The ImageNet training pipeline expects preprocessed HDF5 images and cached VAE latents.

Download model weights

Before training the model, please download the weights for VAE and the weights for the pre-trained ImageNet model (optional) from the link: https://huggingface.co/shenhen/Hi-DiT.

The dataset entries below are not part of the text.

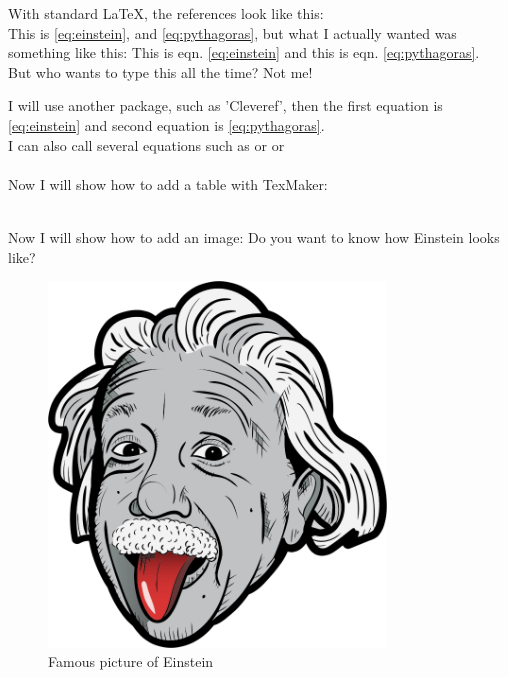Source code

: \documentclass[a4paper]{article} %
\begin{document}
With standard \LaTeX, the references look like this:\\
This is \ref{eq:einstein}, and \ref{eq:pythagoras}, but what I actually wanted was something like this: This is eqn. \ref{eq:einstein} and this is eqn. \ref{eq:pythagoras}.\\
But who wants to type this all the time? Not me!

I will use another package, such as 'Cleveref', then the first equation is \cref{eq:einstein} and second equation is \cref{eq:pythagoras}.\\
I can also call several equations such as  or  or 
\\

\hrulefill\\

Now I will show how to add a table with TexMaker:



\hrulefill\\

Now I will show how to add an image:
Do you want to know how Einstein looks like?\\

\begin{figure}[H] %
	\center
	\includegraphics[width=0.8\textwidth]{./img/einstein.png}
	\caption{Famous picture of Einstein}
	\label{fig:einstein}
\end{figure}
\end{document}
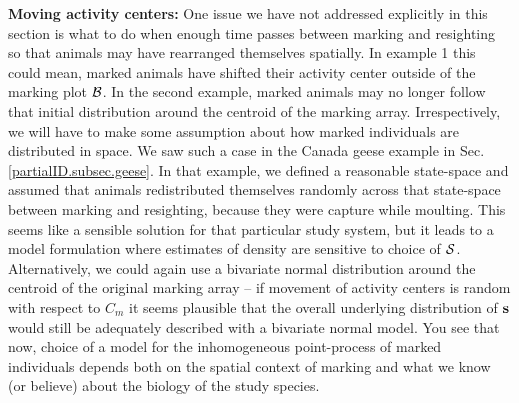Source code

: {\flushleft \bf Moving activity centers:} One issue we have not addressed explicitly in this section is what to do when enough time passes between marking and resighting so that animals may have rearranged themselves spatially. In example 1 this could mean, marked animals have shifted their activity center outside of the marking plot ${\cal B}$. In the second example, marked animals may no longer follow that initial distribution around the centroid of the marking array. Irrespectively, we will have to make some assumption about how marked individuals are distributed in space. We saw such a case in the Canada geese example in Sec. \ref{partialID.subsec.geese}. In that example, we defined a reasonable state-space and assumed that animals redistributed themselves randomly across that state-space between marking and resighting, because they were capture while moulting. This seems like a sensible solution for that particular study system, but it leads to a model formulation where estimates of density are sensitive to choice of ${\cal S}$. Alternatively, we could again use a bivariate normal distribution around the centroid of the original marking array -- if movement of activity centers is random with respect to $C_m$ it seems plausible that the overall underlying distribution of $\bf s$ would still be adequately described with a bivariate normal model.
You see that now, choice of a model for the inhomogeneous point-process of marked individuals depends both on the spatial context of marking and what we know (or believe) about the biology of the study species.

1. Convert ImageNet Images to HDF5

python preprocessing.py \
    --imagenet-path /path/to/imagenet/train \
    --output-path data/imagenet256 \
    --resolution 256 \
    --num-workers 32

The output directory will contain:

data/imagenet256/images.h5
data/imagenet256/images_h5.json

2. Cache VAE Latents

accelerate launch --num_machines=1 --num_processes=8 cache_latents.py \
    --data-dir data/imagenet256 \
    --output-dir data/imagenet256 \
    --vae-arch f16d32 \
    --vae-ckpt-path pretrained/e2e-vavae/e2e-vavae-400k.pt \
    --vae-latents-name e2e-vavae-400k \
    --pproc-batch-size 128

The training loader will then use:

data/imagenet256/e2e-vavae-400k.h5
data/imagenet256/e2e-vavae-400k_h5.json

Training

Hi-DiT uses two training stages.

Stage 1: LDM-Only Latent Backbone Training

The pixel branch is disabled and the model is optimized with latent denoising and representation-alignment losses.

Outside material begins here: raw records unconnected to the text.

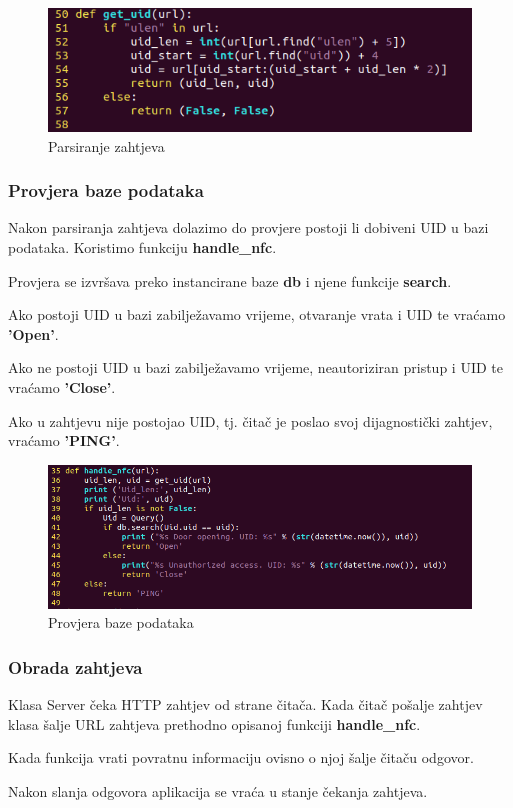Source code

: \documentclass[times, utf8, zavrsni]{fer}
\begin{document}
\begin{figure}[h]
\includegraphics[scale=0.5]{parsiranje.png}
\centering
\caption{Parsiranje zahtjeva}
\centering
\end{figure}

\subsubsection{Provjera baze podataka}
Nakon parsiranja zahtjeva dolazimo do provjere postoji li dobiveni UID u bazi podataka. Koristimo funkciju \textbf{handle\_nfc}.\par 
Provjera se izvršava preko instancirane baze \textbf{db} i njene funkcije \textbf{search}. \par 
Ako postoji UID u bazi zabilježavamo vrijeme, otvaranje vrata i UID te vraćamo \textbf{'Open'}.\par 
Ako ne postoji UID u bazi zabilježavamo vrijeme, neautoriziran pristup i UID te vraćamo \textbf{'Close'}.\par 
Ako u zahtjevu nije postojao UID, tj. čitač je poslao svoj dijagnostički zahtjev, vraćamo \textbf{'PING'}. 
\begin{figure}[h]
\includegraphics[scale=0.5]{baza.png}
\centering
\caption{Provjera baze podataka}
\centering
\end{figure}

\subsubsection{Obrada zahtjeva}
Klasa Server čeka HTTP zahtjev od strane čitača. Kada čitač pošalje zahtjev klasa šalje URL zahtjeva prethodno opisanoj funkciji \textbf{handle\_nfc}. \par
Kada funkcija vrati povratnu informaciju ovisno o njoj šalje čitaču odgovor.\par 
Nakon slanja odgovora aplikacija se vraća u stanje čekanja zahtjeva.
\end{document}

accelerate launch --num_machines=1 --num_processes=8 train.py \
    --ldm-only \
    --max-train-steps 400000 \
    --report-to wandb \
    --allow-tf32 \
    --mixed-precision fp16 \
    --seed 0 \
    --data-dir data/imagenet256 \
    --batch-size 256 \
    --path-type linear \
    --prediction v \
    --weighting uniform \
    --model SiT-XL/1 \
    --checkpointing-steps 50000 \
    --vae f16d32 \
    --vae-ckpt pretrained/e2e-vavae-400k/e2e-vavae-400k.pt \
    --vae-latents-name e2e-vavae-400k \
    --learning-rate 1e-4 \
    --enc-type dinov2-vit-b \
    --proj-coeff 0.5 \
    --encoder-depth 8 \
    --output-dir exps \
    --exp-name hidit-imagenet256-stage1-ldm-only

Stage 2: Pixel-Branch Finetuning

Start from the stage-1 checkpoint and omit --ldm-only. Because train.py keeps the resumed checkpoint step as global_step, set --max-train-steps to the desired total step count, not just the number of additional steps.

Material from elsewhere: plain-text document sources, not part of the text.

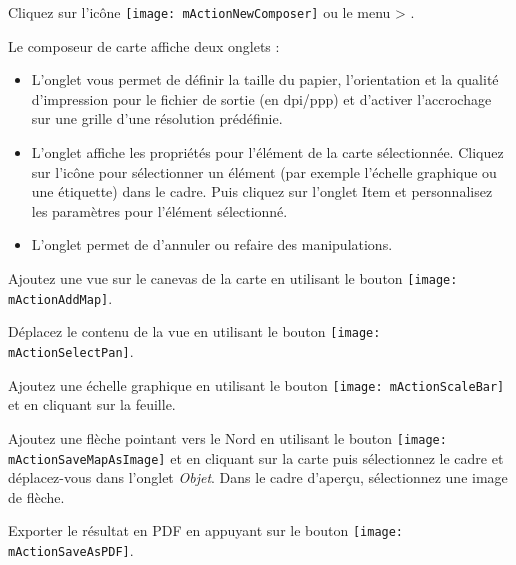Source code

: Cliquez sur l'icône \texttt{[image: mActionNewComposer]} ou le menu  > .

Le composeur de carte affiche deux onglets :

\begin{itemize}[label=--]
\item L'onglet  vous permet de définir la taille du papier, l'orientation et la qualité d'impression pour le fichier de sortie (en dpi/ppp) et d'activer l'accrochage sur une grille d'une résolution prédéfinie.
\item L'onglet  affiche les propriétés pour l'élément de la carte sélectionnée. Cliquez sur l'icône   pour sélectionner un élément (par exemple l'échelle graphique ou une étiquette) dans le cadre. Puis cliquez sur l'onglet Item et personnalisez les paramètres pour l'élément sélectionné.
\item L'onglet  permet de d'annuler ou refaire des manipulations.
\end{itemize}

Ajoutez une vue sur le canevas de la carte en utilisant le bouton \texttt{[image: mActionAddMap]}.

Déplacez le contenu de la vue en utilisant le bouton \texttt{[image: mActionSelectPan]}.

Ajoutez une échelle graphique en utilisant le bouton \texttt{[image: mActionScaleBar]} et en cliquant sur la feuille.

Ajoutez une flèche pointant vers le Nord en utilisant le bouton \texttt{[image: mActionSaveMapAsImage]} et en cliquant sur la carte puis sélectionnez le cadre et déplacez-vous dans l'onglet \textit{Objet}. Dans le cadre d'aperçu, sélectionnez une image de flèche.

Exporter le résultat en PDF en appuyant sur le bouton \texttt{[image: mActionSaveAsPDF]}.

accelerate launch --num_machines=1 --num_processes=8 train.py \
    --resume-step 4000000 \
    --continue-train-exp-dir exps/hidit-imagenet256-stage1-ldm-only \
    --max-train-steps 4020000 \
    --report-to wandb \
    --allow-tf32 \
    --mixed-precision fp16 \
    --seed 0 \
    --data-dir data/imagenet256 \
    --batch-size 256 \
    --path-type linear \
    --prediction v \
    --weighting uniform \
    --model SiT-XL/1 \
    --checkpointing-steps 50000 \
    --vae f16d32 \
    --vae-ckpt pretrained/e2e-vavae-400k/e2e-vavae-400k.pt \
    --vae-latents-name e2e-vavae-400k \
    --learning-rate 1e-4 \
    --enc-type dinov2-vit-b \
    --proj-coeff 0.5 \
    --encoder-depth 8 \
    --output-dir exps \
    --exp-name hidit-imagenet256-stage2-pixel 

Sampling

torchrun --nnodes=1 --nproc_per_node=8 generate.py \
    --exp-path exps/hidit-imagenet256-stage2-pixel \
    --train-steps 450000 \
    --sample-dir samples \
    --num-fid-samples 50000 \
    --pproc-batch-size 32 \
    --mode sde \
    --num-steps 50 \
    --cfg-scale 2.4 \
    --guidance-low 0.0 \
    --guidance-high 1.0 \
    --label-sampling equal \
    --skip-npz

The generated PNG folder will be printed at the end of sampling. Its name follows:

samples/<exp_name>_<train_steps>_cfg<cfg>-<guidance_low>-<guidance_high>-labelsampling-<label_sampling>

Evaluation

Use the standalone FID script with a generated image folder and a precomputed FID statistics file, The imagenet-256 model weights and FID statistics file can be downloaded from the Hugginface link (see data preparation).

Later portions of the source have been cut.